Various manufacturers sell either custom optics or custom optical assemblies and structures, e.g., with extra-high precision or unique properties. Such solutions are often costlier compared with stock optics.
When to Use Custom Optics?
Using stock lenses in production yields better advantages than custom optics in nearly all situations. However, there is no advantage of using traditional optics if a consumer needs many lenses when production sizes are equal or often much greater for custom choices.
In addition to saving time and money, stock lenses are initially used to show prototypes and validate overall designs and then migrate any or all lenses to custom designs to improve performance or simplify the optical device. For instance, Aspheres are used for saving weight and complexity to remove some standard optical components.
During the prototyping process, designers and producers can benefit from stock lenses. Thanks to a stock lens’s affordability, construction and processing time can be significantly decreased when using a stock lens rather than a custom lens.
However, you may have to make several tradeoffs such as in size, type of glass, focal length, and functional AR coating if you choose regular lenses over custom optical lenses.
To satisfy requirements, uncoated stock optics can be assembled without a coating and then coated with a unique custom coating.

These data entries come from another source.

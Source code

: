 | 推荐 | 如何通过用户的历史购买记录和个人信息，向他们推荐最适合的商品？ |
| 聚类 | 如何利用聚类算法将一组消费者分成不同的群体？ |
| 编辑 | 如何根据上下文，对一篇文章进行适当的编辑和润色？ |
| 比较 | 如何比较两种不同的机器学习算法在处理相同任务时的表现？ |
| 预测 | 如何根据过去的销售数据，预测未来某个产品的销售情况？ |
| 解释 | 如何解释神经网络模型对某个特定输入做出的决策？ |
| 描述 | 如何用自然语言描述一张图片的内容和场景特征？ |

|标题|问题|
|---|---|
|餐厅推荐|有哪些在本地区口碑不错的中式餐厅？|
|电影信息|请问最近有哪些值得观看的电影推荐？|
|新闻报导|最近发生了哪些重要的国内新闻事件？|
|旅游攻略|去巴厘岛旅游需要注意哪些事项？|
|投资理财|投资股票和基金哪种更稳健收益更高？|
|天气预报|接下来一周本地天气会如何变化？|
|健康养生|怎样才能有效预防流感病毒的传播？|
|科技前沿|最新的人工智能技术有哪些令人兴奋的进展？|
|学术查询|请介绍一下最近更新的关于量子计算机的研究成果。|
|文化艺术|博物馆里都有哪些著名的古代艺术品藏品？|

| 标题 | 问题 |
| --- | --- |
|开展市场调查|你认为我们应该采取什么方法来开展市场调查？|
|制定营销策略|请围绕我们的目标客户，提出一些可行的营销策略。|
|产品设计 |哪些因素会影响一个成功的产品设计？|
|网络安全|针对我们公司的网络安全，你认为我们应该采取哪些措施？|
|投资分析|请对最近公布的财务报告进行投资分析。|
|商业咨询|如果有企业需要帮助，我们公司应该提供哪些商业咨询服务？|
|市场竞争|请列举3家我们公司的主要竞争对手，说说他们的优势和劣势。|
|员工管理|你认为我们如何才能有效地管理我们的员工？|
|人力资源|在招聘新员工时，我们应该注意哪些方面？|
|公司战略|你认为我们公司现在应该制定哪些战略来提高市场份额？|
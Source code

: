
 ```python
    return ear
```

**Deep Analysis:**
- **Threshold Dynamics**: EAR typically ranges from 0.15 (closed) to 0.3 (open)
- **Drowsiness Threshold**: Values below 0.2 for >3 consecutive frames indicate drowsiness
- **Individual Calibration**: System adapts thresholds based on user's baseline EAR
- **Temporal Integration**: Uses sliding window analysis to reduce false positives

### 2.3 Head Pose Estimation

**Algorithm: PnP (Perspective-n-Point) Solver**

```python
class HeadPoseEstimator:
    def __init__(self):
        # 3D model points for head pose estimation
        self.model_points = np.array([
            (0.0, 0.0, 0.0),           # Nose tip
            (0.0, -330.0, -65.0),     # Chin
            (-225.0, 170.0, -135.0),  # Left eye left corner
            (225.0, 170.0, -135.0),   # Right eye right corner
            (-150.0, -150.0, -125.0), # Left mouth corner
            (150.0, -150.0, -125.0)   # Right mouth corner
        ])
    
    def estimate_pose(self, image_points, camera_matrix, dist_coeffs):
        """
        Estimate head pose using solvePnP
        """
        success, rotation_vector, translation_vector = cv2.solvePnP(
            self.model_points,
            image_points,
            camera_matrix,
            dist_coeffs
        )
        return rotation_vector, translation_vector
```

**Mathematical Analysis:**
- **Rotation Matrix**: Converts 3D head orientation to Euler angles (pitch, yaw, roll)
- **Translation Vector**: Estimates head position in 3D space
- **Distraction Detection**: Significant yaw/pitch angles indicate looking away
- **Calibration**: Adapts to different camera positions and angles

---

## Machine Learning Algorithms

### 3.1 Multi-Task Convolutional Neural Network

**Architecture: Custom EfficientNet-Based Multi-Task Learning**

Since the construction of a custom optic requires dedicated manufacturing, and at the different stages of production have specific lot sizes, several more lenses are being manufactured to achieve the desired end amount. In comparison, the costs of running a coating chamber and manufacturing coated lenses are nearly fixed.

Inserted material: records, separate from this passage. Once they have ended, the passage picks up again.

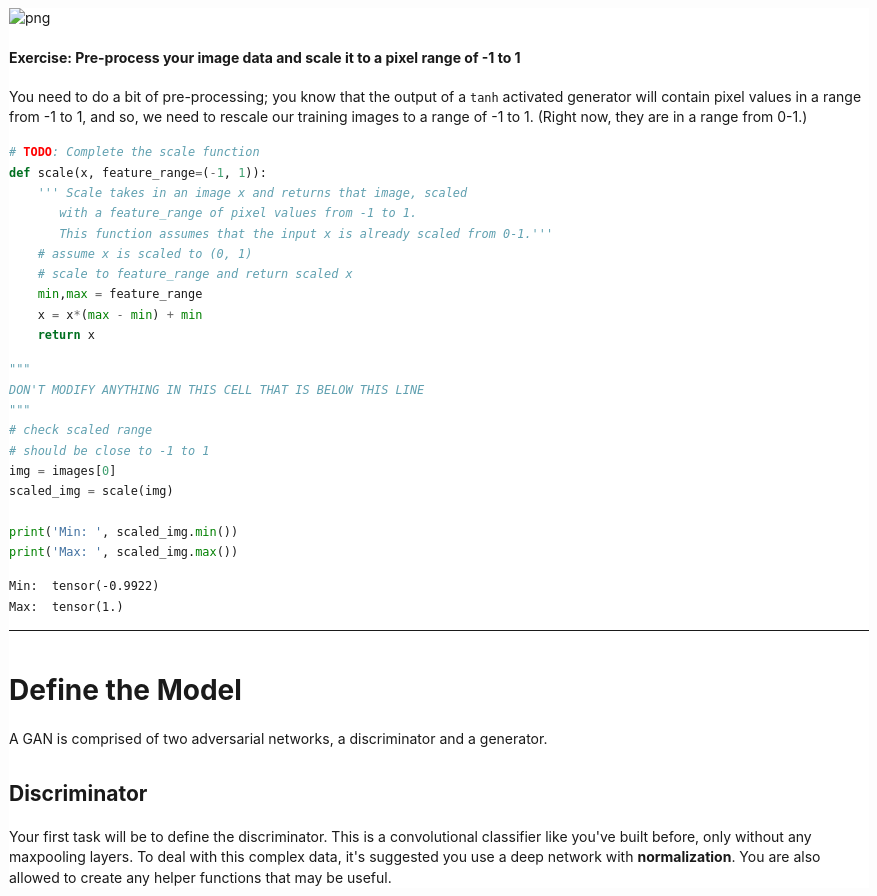 
![png](https://raw.githubusercontent.com/shrikantnaidu/shrikantnaidu.github.io/main/_posts/assets/output_9_0.png)
    


#### Exercise: Pre-process your image data and scale it to a pixel range of -1 to 1

You need to do a bit of pre-processing; you know that the output of a `tanh` activated generator will contain pixel values in a range from -1 to 1, and so, we need to rescale our training images to a range of -1 to 1. (Right now, they are in a range from 0-1.)


```python
# TODO: Complete the scale function
def scale(x, feature_range=(-1, 1)):
    ''' Scale takes in an image x and returns that image, scaled
       with a feature_range of pixel values from -1 to 1. 
       This function assumes that the input x is already scaled from 0-1.'''
    # assume x is scaled to (0, 1)
    # scale to feature_range and return scaled x
    min,max = feature_range
    x = x*(max - min) + min
    return x
```


```python
"""
DON'T MODIFY ANYTHING IN THIS CELL THAT IS BELOW THIS LINE
"""
# check scaled range
# should be close to -1 to 1
img = images[0]
scaled_img = scale(img)

print('Min: ', scaled_img.min())
print('Max: ', scaled_img.max())
```

    Min:  tensor(-0.9922)
    Max:  tensor(1.)
    

---
# Define the Model

A GAN is comprised of two adversarial networks, a discriminator and a generator.

## Discriminator

Your first task will be to define the discriminator. This is a convolutional classifier like you've built before, only without any maxpooling layers. To deal with this complex data, it's suggested you use a deep network with **normalization**. You are also allowed to create any helper functions that may be useful.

What Changes Is Possible to Make?
Mechanical features such as focusing interface features, cap size/shape, markings, and so on are external mechanical features. Generally, such improvements involve a lead time of 4-6 weeks, assuming that long-lead materials are still in storage.
Another adjustment possible is Lens Specifications. Although each standard lens has some default parameters, some of these may be customizable for particular OEM applications. Few widely updated specs include decentration, MTF, EFL Resistance, reliability checking, or more regular sampling of critical parameters.
F/# is a straight-forward improvement that will significantly optimize those use cases with little expense and effort. It usually is much easier to increase F/#. Still, it can also be possible to reduce F/# on a single lens. Usually, there are no optical or mechanical improvements involved. So increasing F/# is typically only a matter of many charges and 5-6 weeks lead time to create a limited number of prototypes.
As we see, if desired, there are many ways to modify your standard lens. Suppose a standard base-line configuration can be changed to suit the specific specifications. In that case, a custom lens design can save months of design time and considerable costs.